In the meantime, Mike had a problem. He had used up his grant funds saving people after the tsunami. Fortunately, a new multi donor fund, specially set up by many western countries for the reconstruction of Aceh, came to the rescue. Mike saw an opportunity to utilise some of the funds to ensure that the reconstruction would not destroy the very forests that are essential to the wellbeing of the Acehnese. He made a hasty alliance with Flora & Fauna International and together LIF and FFI promoted and eventually secured a 17 million dollar commitment for the conservation of the Leuser Ecosystem and all the forests to the north.
When the autonomy bill for Aceh was passed after the signing of the peace accord, and the management authority for the Leuser Ecosystem was given to the Government of Aceh, Mike was invited to join a newly established agency, BPKEL, to take care of the management of Leuser. To avoid any conflict of interest Mike resigned from the organisation he had help establish, LIF which today no longer has a mandate to look after Leuser, and since then has dedicated all his energies to building up the new organisation - funded for the first year from his own pocket.

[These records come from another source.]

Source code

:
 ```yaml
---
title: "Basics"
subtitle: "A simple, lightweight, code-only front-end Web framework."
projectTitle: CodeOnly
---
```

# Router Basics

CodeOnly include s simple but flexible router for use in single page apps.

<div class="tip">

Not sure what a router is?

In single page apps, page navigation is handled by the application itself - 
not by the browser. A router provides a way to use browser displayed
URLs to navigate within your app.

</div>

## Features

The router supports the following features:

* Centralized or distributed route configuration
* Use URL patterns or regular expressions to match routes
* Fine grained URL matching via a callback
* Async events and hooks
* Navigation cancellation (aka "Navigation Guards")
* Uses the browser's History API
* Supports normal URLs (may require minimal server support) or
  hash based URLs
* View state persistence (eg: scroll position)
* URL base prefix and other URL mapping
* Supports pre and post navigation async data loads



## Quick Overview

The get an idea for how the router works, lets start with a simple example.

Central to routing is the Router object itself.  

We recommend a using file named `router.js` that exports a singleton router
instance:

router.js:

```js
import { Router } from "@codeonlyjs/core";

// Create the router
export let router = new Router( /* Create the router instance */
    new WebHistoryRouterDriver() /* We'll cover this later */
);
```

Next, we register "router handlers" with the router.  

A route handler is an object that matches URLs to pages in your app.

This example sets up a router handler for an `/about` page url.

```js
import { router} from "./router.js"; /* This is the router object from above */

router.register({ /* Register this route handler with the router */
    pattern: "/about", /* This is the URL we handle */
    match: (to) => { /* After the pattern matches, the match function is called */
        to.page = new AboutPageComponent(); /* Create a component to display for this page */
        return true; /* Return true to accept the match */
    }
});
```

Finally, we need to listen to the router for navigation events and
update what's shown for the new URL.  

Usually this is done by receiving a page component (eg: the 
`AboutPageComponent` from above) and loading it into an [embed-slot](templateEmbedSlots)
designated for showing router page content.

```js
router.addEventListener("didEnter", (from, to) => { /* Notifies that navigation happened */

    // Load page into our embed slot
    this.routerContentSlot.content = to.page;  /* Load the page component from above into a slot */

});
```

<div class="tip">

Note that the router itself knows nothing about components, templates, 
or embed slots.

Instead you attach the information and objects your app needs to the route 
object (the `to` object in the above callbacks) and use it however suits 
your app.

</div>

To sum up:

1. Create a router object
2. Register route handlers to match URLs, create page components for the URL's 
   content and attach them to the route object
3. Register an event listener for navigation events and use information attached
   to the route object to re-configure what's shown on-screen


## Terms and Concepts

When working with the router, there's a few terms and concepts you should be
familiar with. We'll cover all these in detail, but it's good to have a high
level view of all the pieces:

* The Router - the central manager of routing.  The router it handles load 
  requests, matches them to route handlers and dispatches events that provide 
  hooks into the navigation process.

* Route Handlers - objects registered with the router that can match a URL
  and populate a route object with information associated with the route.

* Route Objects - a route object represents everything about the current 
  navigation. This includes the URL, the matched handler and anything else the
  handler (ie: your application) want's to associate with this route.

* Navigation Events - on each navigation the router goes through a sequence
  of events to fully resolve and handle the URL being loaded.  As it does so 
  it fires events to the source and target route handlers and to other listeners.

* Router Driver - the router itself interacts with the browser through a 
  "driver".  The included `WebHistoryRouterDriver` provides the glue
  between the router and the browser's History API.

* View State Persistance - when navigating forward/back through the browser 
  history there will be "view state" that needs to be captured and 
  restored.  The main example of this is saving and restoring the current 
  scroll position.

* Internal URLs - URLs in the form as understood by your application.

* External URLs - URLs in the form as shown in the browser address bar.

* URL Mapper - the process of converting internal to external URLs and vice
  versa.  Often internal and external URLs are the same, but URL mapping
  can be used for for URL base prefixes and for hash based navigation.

Now they were able to survey accurately what they had. The 800,000 hectares of the old Leuser National Park had been expanded to the 2.6 million hectares of today’s Leuser Ecosystem, one of the largest parks in the world, certainly the largest rainforest park.
In the reserve there are 7500 Orang-utan – the only ones outside are a few hundred in relatively small forest remnants to the north and south of the Leuser Ecosystem.
We also have the last remaining rhino, 120 of them, great news as in the last survey there were 100. A reserve to the south, managed by an international charity, had 500 ten years ago, now they have none. But they tell us they are successful.
We have probably 300 tiger, maybe more, and there are no more than 400 left. The tiger suffer terribly not just from habitat loss but also from poaching as there is huge demand from traditional medecine for all their body parts.
We have 800 of the 1000 remaining elephant.
We’ve also got 800 clouded leopard, golden cat, fishing cat, marbled cat, a giant tortoise otherwise extinct, and all the other animals of the SE Asian rainforest, safe and protected.
Mike says today, ‘We are not losing any species on MY watch.’